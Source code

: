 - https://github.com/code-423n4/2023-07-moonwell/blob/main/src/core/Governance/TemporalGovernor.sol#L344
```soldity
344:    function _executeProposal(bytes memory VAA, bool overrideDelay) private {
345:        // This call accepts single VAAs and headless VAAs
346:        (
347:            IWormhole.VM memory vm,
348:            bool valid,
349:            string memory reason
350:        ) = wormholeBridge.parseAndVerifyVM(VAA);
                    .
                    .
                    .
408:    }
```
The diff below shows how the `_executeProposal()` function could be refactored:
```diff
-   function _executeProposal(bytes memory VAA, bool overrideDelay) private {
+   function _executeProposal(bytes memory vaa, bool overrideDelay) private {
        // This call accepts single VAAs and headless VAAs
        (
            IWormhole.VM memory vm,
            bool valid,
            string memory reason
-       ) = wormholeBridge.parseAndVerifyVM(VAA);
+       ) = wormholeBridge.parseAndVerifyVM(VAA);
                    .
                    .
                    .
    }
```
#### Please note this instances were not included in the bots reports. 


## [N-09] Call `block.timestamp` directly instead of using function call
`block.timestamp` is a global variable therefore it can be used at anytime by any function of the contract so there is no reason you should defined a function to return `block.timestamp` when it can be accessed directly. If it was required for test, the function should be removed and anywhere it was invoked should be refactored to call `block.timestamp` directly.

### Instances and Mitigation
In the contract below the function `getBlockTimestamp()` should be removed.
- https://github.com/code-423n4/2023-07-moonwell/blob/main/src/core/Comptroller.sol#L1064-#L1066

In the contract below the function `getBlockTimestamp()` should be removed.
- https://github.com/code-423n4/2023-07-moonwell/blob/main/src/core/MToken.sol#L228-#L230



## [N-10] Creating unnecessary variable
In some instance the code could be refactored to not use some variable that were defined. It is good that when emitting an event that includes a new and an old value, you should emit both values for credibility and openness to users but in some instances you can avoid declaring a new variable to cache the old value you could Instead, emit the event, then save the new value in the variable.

━━━━━━━━━━

_EXERCISE DIRECTIONS_
Down to the last line, give the records again exactly.

_SOLUTION FOR THIS TASK_
Source code

: - https://github.com/code-423n4/2023-07-moonwell/blob/main/src/core/Governance/TemporalGovernor.sol#L344
```soldity
344:    function _executeProposal(bytes memory VAA, bool overrideDelay) private {
345:        // This call accepts single VAAs and headless VAAs
346:        (
347:            IWormhole.VM memory vm,
348:            bool valid,
349:            string memory reason
350:        ) = wormholeBridge.parseAndVerifyVM(VAA);
                    .
                    .
                    .
408:    }
```
The diff below shows how the `_executeProposal()` function could be refactored:
```diff
-   function _executeProposal(bytes memory VAA, bool overrideDelay) private {
+   function _executeProposal(bytes memory vaa, bool overrideDelay) private {
        // This call accepts single VAAs and headless VAAs
        (
            IWormhole.VM memory vm,
            bool valid,
            string memory reason
-       ) = wormholeBridge.parseAndVerifyVM(VAA);
+       ) = wormholeBridge.parseAndVerifyVM(VAA);
                    .
                    .
                    .
    }
```
#### Please note this instances were not included in the bots reports. 


## [N-09] Call `block.timestamp` directly instead of using function call
`block.timestamp` is a global variable therefore it can be used at anytime by any function of the contract so there is no reason you should defined a function to return `block.timestamp` when it can be accessed directly. If it was required for test, the function should be removed and anywhere it was invoked should be refactored to call `block.timestamp` directly.

### Instances and Mitigation
In the contract below the function `getBlockTimestamp()` should be removed.
- https://github.com/code-423n4/2023-07-moonwell/blob/main/src/core/Comptroller.sol#L1064-#L1066

In the contract below the function `getBlockTimestamp()` should be removed.
- https://github.com/code-423n4/2023-07-moonwell/blob/main/src/core/MToken.sol#L228-#L230



## [N-10] Creating unnecessary variable
In some instance the code could be refactored to not use some variable that were defined. It is good that when emitting an event that includes a new and an old value, you should emit both values for credibility and openness to users but in some instances you can avoid declaring a new variable to cache the old value you could Instead, emit the event, then save the new value in the variable.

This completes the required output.